** Opening Material for this exercise block **

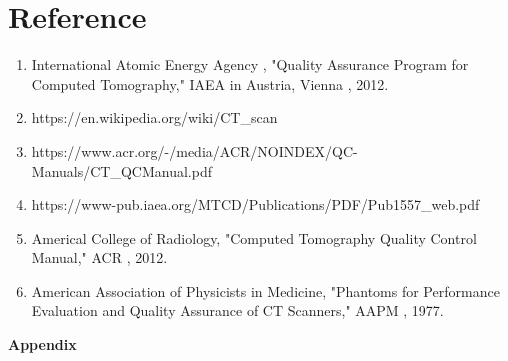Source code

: \documentclass[12pt]{article}
\begin{document}
\section{Reference}
\begin{enumerate}
    \item International Atomic Energy Agency , "Quality Assurance Program for Computed Tomography," IAEA in Austria, Vienna , 2012.
    \item https://en.wikipedia.org/wiki/CT\_scan
    \item https://www.acr.org/-/media/ACR/NOINDEX/QC-Manuals/CT\_QCManual.pdf
    \item https://www-pub.iaea.org/MTCD/Publications/PDF/Pub1557\_web.pdf
    \item Americal College of Radiology, "Computed Tomography Quality Control Manual," ACR , 2012.
    \item American Association of Physicists in Medicine, "Phantoms for Performance Evaluation and Quality Assurance of CT Scanners," AAPM , 1977.
    
\end{enumerate}
\pagebreak
\textbf{\Large{Appendix}}
\begin{appendix}
  \listoffigures
\end{appendix}
\end{document}
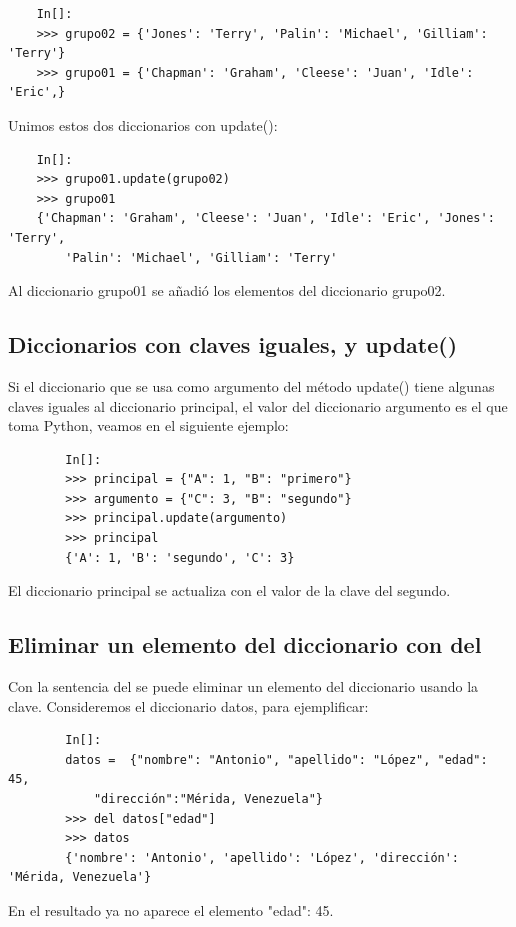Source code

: \begin{lstlisting}
	In[]:
	>>> grupo02 = {'Jones': 'Terry', 'Palin': 'Michael', 'Gilliam': 'Terry'}
	>>> grupo01 = {'Chapman': 'Graham', 'Cleese': 'Juan', 'Idle': 'Eric',}
\end{lstlisting}

Unimos estos dos diccionarios con  {\ttfamily update()}: 		
\begin{lstlisting}
	In[]:			
	>>> grupo01.update(grupo02)
	>>> grupo01
	{'Chapman': 'Graham', 'Cleese': 'Juan', 'Idle': 'Eric', 'Jones': 'Terry',
		'Palin': 'Michael', 'Gilliam': 'Terry'
	\end{lstlisting}
	Al diccionario  grupo01 se añadió los elementos del diccionario grupo02.
	
	\subsection{Diccionarios con claves iguales, y update()}
	
	
	Si el diccionario que se usa como argumento del método {\ttfamily update()} tiene algunas claves iguales al diccionario  principal, el valor del diccionario argumento es el que toma Python, veamos en el siguiente ejemplo:
	\begin{lstlisting}
		In[]:		
		>>> principal = {"A": 1, "B": "primero"}
		>>> argumento = {"C": 3, "B": "segundo"}
		>>> principal.update(argumento)
		>>> principal
		{'A': 1, 'B': 'segundo', 'C': 3}
	\end{lstlisting}
	El diccionario principal se actualiza con el  valor de la clave del segundo. 
	
	\subsection{Eliminar un elemento del diccionario con {\ttfamily del}}
	
	Con la sentencia {\ttfamily del}  se puede eliminar un elemento del diccionario usando la clave. 
	Consideremos el diccionario {\ttfamily datos}, para ejemplificar:
	
	\begin{lstlisting}
		In[]:	
		datos =  {"nombre": "Antonio", "apellido": "López", "edad": 45, 
			"dirección":"Mérida, Venezuela"}
		>>> del datos["edad"]
		>>> datos
		{'nombre': 'Antonio', 'apellido': 'López', 'dirección': 'Mérida, Venezuela'}
	\end{lstlisting}
	En el resultado ya no aparece el elemento {\ttfamily "{}edad{}"{}: 45}.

** Closing Material for this exercise block **

**Your task**
Retype every record above exactly as written, but leave out the pictures.

**Task result**
Source code

: \documentclass[12pt]{article}
\begin{document}
\section{Reference}
\begin{enumerate}
    \item International Atomic Energy Agency , "Quality Assurance Program for Computed Tomography," IAEA in Austria, Vienna , 2012.
    \item https://en.wikipedia.org/wiki/CT\_scan
    \item https://www.acr.org/-/media/ACR/NOINDEX/QC-Manuals/CT\_QCManual.pdf
    \item https://www-pub.iaea.org/MTCD/Publications/PDF/Pub1557\_web.pdf
    \item Americal College of Radiology, "Computed Tomography Quality Control Manual," ACR , 2012.
    \item American Association of Physicists in Medicine, "Phantoms for Performance Evaluation and Quality Assurance of CT Scanners," AAPM , 1977.
    
\end{enumerate}
\pagebreak
\textbf{\Large{Appendix}}
\begin{appendix}
  \listoffigures
\end{appendix}
\end{document}
Source code

: \begin{lstlisting}
	In[]:
	>>> grupo02 = {'Jones': 'Terry', 'Palin': 'Michael', 'Gilliam': 'Terry'}
	>>> grupo01 = {'Chapman': 'Graham', 'Cleese': 'Juan', 'Idle': 'Eric',}
\end{lstlisting}

Unimos estos dos diccionarios con  {\ttfamily update()}: 		
\begin{lstlisting}
	In[]:			
	>>> grupo01.update(grupo02)
	>>> grupo01
	{'Chapman': 'Graham', 'Cleese': 'Juan', 'Idle': 'Eric', 'Jones': 'Terry',
		'Palin': 'Michael', 'Gilliam': 'Terry'
	\end{lstlisting}
	Al diccionario  grupo01 se añadió los elementos del diccionario grupo02.
	
	\subsection{Diccionarios con claves iguales, y update()}
	
	
	Si el diccionario que se usa como argumento del método {\ttfamily update()} tiene algunas claves iguales al diccionario  principal, el valor del diccionario argumento es el que toma Python, veamos en el siguiente ejemplo:
	\begin{lstlisting}
		In[]:		
		>>> principal = {"A": 1, "B": "primero"}
		>>> argumento = {"C": 3, "B": "segundo"}
		>>> principal.update(argumento)
		>>> principal
		{'A': 1, 'B': 'segundo', 'C': 3}
	\end{lstlisting}
	El diccionario principal se actualiza con el  valor de la clave del segundo. 
	
	\subsection{Eliminar un elemento del diccionario con {\ttfamily del}}
	
	Con la sentencia {\ttfamily del}  se puede eliminar un elemento del diccionario usando la clave. 
	Consideremos el diccionario {\ttfamily datos}, para ejemplificar:
	
	\begin{lstlisting}
		In[]:	
		datos =  {"nombre": "Antonio", "apellido": "López", "edad": 45, 
			"dirección":"Mérida, Venezuela"}
		>>> del datos["edad"]
		>>> datos
		{'nombre': 'Antonio', 'apellido': 'López', 'dirección': 'Mérida, Venezuela'}
	\end{lstlisting}
	En el resultado ya no aparece el elemento {\ttfamily "{}edad{}"{}: 45}.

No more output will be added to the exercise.